The album begins ominously (a bell tolls for you) with the excellent, melodramatic, spaghetti Western-flavored "The Buzzman Cometh." "Maaga Gal" (maaga is Jamaican patois for skinny--I had to look it up) is the catchiest ska song you've ever heard about a singer's concern and love for his underweight (anorexic?) girlfriend ("She may be skin and bone/but she's my very own...She may be lacking in flesh/But she's the very best!"). "Ruff Ride Ruff" borrows Prince Buster's instantly recognizable "Rough Rider" bass line, but isn't the expected lewd track--it's about a good-for-nothing being thrown out of the house by his strict mom ("She's rougher that the carpet in me room/Tougher than the bristles pon the broom/She's rougher than my pet hedgehog/Rough like a flea-bitten dog...").
"Rude Boys and Rude Girls" is a fantastic earworm of ska tune that essentially asks that the ongoing battle of the sexes be left at the door--the gig is all about dancing and pleasure. "We 'ave Fe Flex" is another lovely catchy track that reiterates the perennial plea for love, peace, and understanding: "Love thy neighbor/And love thy enemy/Give thanks and blessings/that we were born free/Keep out of trouble/and live healthy/Just look at the world and see that/Time so hard/We have Fe Flex..." The gentle and hilarious tweak of the nose of ska record collectors who like to boast that, whatever the title, "I Got It On Vinyl" hits this vinyl-obsessive reviewer close to home, but it makes me love it all the more, since it's so on the money (the taunting "la, la, la, la, las" between all of the "I got it on vinyl" refrains is a nice touch!).

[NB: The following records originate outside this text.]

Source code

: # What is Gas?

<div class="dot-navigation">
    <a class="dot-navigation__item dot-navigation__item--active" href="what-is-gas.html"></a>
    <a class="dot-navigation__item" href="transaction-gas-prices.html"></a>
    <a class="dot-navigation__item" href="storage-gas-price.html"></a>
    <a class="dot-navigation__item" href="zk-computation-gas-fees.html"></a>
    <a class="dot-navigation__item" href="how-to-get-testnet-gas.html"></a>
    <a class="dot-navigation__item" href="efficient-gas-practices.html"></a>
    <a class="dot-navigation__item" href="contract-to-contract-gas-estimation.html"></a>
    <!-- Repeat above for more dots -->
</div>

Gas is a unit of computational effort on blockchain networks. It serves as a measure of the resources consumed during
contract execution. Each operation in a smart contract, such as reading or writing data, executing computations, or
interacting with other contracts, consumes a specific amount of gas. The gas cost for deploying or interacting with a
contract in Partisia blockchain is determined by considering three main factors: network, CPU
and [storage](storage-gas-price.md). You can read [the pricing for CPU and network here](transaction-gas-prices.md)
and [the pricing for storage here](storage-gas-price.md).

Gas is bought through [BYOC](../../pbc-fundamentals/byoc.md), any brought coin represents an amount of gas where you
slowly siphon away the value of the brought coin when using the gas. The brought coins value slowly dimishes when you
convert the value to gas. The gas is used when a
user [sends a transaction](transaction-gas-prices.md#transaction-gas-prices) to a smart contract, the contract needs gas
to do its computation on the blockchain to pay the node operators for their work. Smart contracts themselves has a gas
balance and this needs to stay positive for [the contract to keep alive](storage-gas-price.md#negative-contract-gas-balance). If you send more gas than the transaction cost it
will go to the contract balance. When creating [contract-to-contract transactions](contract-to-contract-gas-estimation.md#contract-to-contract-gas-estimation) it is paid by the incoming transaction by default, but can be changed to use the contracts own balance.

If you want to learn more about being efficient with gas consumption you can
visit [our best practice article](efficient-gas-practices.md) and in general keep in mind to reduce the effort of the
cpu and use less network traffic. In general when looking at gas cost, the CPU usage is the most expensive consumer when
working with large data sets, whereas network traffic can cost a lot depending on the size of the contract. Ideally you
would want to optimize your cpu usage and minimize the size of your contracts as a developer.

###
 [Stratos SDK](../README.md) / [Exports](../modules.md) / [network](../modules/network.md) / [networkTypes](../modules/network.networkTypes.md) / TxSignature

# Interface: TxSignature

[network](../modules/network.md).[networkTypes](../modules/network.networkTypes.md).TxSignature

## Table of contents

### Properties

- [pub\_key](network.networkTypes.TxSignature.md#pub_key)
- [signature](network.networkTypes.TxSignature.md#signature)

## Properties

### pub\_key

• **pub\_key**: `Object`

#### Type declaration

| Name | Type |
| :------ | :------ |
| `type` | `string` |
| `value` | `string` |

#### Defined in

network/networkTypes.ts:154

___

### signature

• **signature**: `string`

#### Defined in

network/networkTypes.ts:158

The singer is almost mowed down while trying to cross the street by a driver being chased by the police in the dubby "Mad Traffick." "I Need a Holiday," a frantic dancehall cut, describes the singer trying to soak up as much relaxation as possible on vacation, only to find it immediately dissipate upon return to reality. "Cigarettes" is a public service announcement with a ska beat, coughs, and cheesy, 70s-sounding keyboard lines, urging listeners to quit this pernicious, addictive habit before it's too late ("Cigarette, cigarette/It can cause your death"), and Sammy offers a few hair-raising examples of why one should quit: "I had a friend called Bernadette/who was addicted to a cigarette/She smoked all day/and in bed at night/until her bedroom, it catch alight/She's not with us anymore/Now's she's knocking on Heaven's door/A big fat lesson to all of you/give up the cigarette, it's overdue!"
"Boss Skinhead" is another great self-referential song in a musical genre full of them (Laurel Aitken, amongst others, is name-checked here), while "I'm Buzzin'" spells out Sammy Buzz's let-the-good-times-roll, can't-change-fate approach to life ("I'm buzzing'/but I'm not out of my mind/Don't need no complication/An easy life for me/Don't work, no botheration/Yeah, what will be will be"). It's a very nice slice of upbeat ska for when your troubles might be grinding you down. The future's not so bright in the cold, New Wave-ish, "1984"-type tale "Urban Citizen," which denounces governmental surveillance of its people.
In addition to the 12 songs on the album, there are two cool bonus tracks, the lost and broken-hearted "Standing Here Alone" (which says it all, really) and a sunny, unnamed instrumental track ("Nice It Up"?) that's guaranteed to improve your outlook, even on the darkest of days.